Additionally, Endo allegedly partnered with a consulting company to “drive incremental growth” of Opana ER prescriptions via a “sales force blitz,” in which 3,000 priority targets were added to its sales representatives’ call lists, with nearly all of those targets chosen for their high volume of opioid prescribing (or high volume of Opana ER prescribing). Endo allegedly used sales goals and contests to ensure sales representatives targeted these prescribers, which included some prescribers who were previously excluded from Endo’s call lists due to risks of abuse and diversion.

Bankruptcy Settlement

The bankruptcy settlement allows a group of Endo’s secured lenders to purchase Endo’s assets and operate the business under a new corporate structure. The new business will then pay the $364.9 million to the United States over the course of 10 years. It encompasses not only the claims from the criminal and civil settlements, but also tax claims and claims of various federal agencies (including the Defense Health Agency, the Office of Personnel Management, and the Department of Veterans Affairs).

Under the settlement, the new company will not be permitted to acquire any unused tax credits or other beneficial tax attributes of Endo and the new company will also be required to fund voluntary trusts in settlement of opioid-related claims against Endo – including public trusts that will pay more than $450 million to state, local, and Tribal entities to fund programs to help solve problems created by the opioid crisis.

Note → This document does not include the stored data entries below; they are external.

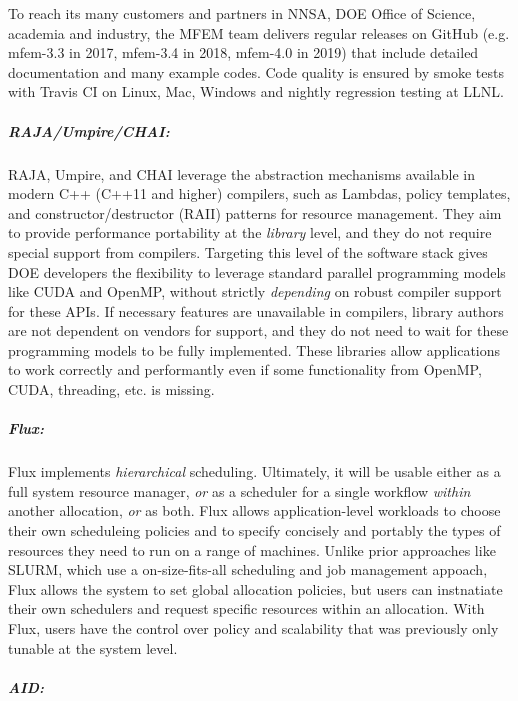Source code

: To reach its many customers and partners in NNSA, DOE Office of Science,
academia and industry, the MFEM team delivers regular releases on GitHub
(e.g. mfem-3.3 in 2017, mfem-3.4 in 2018, mfem-4.0 in 2019) that include
detailed documentation and many example codes.  Code quality is ensured
by smoke tests with Travis CI on Linux, Mac, Windows and nightly
regression testing at LLNL.

\subparagraph{RAJA/Umpire/CHAI:}
RAJA, Umpire, and CHAI leverage the abstraction mechanisms available in
modern C++ (C++11 and higher) compilers, such as Lambdas, policy
templates, and constructor/destructor (RAII) patterns for resource
management.  They aim to provide performance portability at the {\it
library} level, and they do not require special support from compilers.
Targeting this level of the software stack gives DOE developers the
flexibility to leverage standard parallel programming models like CUDA
and OpenMP, without strictly {\it depending} on robust compiler support
for these APIs.  If necessary features are unavailable in compilers,
library authors are not dependent on vendors for support, and they do not
need to wait for these programming models to be fully implemented.  These
libraries allow applications to work correctly and performantly even if
some functionality from OpenMP, CUDA, threading, etc. is missing.

\subparagraph{Flux:}
Flux implements {\it hierarchical} scheduling.  Ultimately, it will be
usable either as a full system resource manager, {\it or} as a scheduler
for a single workflow {\it within} another allocation, {\it or} as both.
Flux allows application-level workloads to choose their own scheduleing
policies and to specify concisely and portably the types of resources
they need to run on a range of machines.  Unlike prior approaches like
SLURM, which use a on-size-fits-all scheduling and job management
appoach, Flux allows the system to set global allocation policies, but
users can instnatiate their own schedulers and request specific resources
within an allocation.  With Flux, users have the control over policy and
scalability that was previously only tunable at the system level.

\subparagraph{AID:}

Up to $450 million of those payments can be credited against the agreed-upon forfeiture amount.

Tax Settlement

The United States Internal Revenue Service (IRS) filed significant tax claims against Endo in the bankruptcy proceeding, based on ongoing audits. The audits included concerns about Endo’s valuation of assets that were transferred to foreign affiliates and its payment of a large loan pre-payment penalty to a foreign affiliate for which it sought a tax deduction.

Federal Health Care Agencies

Several federal health care agencies also asserted claims in the bankruptcy proceeding, including Centers for Medicare and Medicaid Services (CMS), Indian Health Service, and the Department of Veterans Affairs. These claims stemmed from medical care provided to individuals who used Opana ER and other opioids manufactured and sold by Endo that suffered from opioid-use disorder as a result.

Statements

“Chapter 11 is an important tool for businesses to preserve value for their stakeholders. Bankruptcy protections are not a free pass to evade responsibility for criminal misconduct, civil fraud, or taxes,” said U.S. Attorney Damian Williams for the Southern District of New York. “Today’s settlement ensures that Endo takes responsibility for its past misconduct, pays its federal debts, helps abate the nation’s opioid crisis by funding evidence-based treatment programs at the state and local level and distributes payments to individuals harmed by the opioid epidemic.”

In a statement regarding the settlement, Endo notes that “Since 2013, Endo has proactively strengthened its U.S. compliance program, including by adopting new policies, enhancing others and developing additional training and risk management procedures. In addition, as part of its restructuring proceedings, the Company agreed to a Voluntary Operating Injunction in November 2022 that continues through August 2030. The Company remains committed to operating with integrity and maintaining a culture of compliance and ethics. The DOJ resolutions do not subject post-emergence purchaser entities to additional compliance-related or integrity obligations.”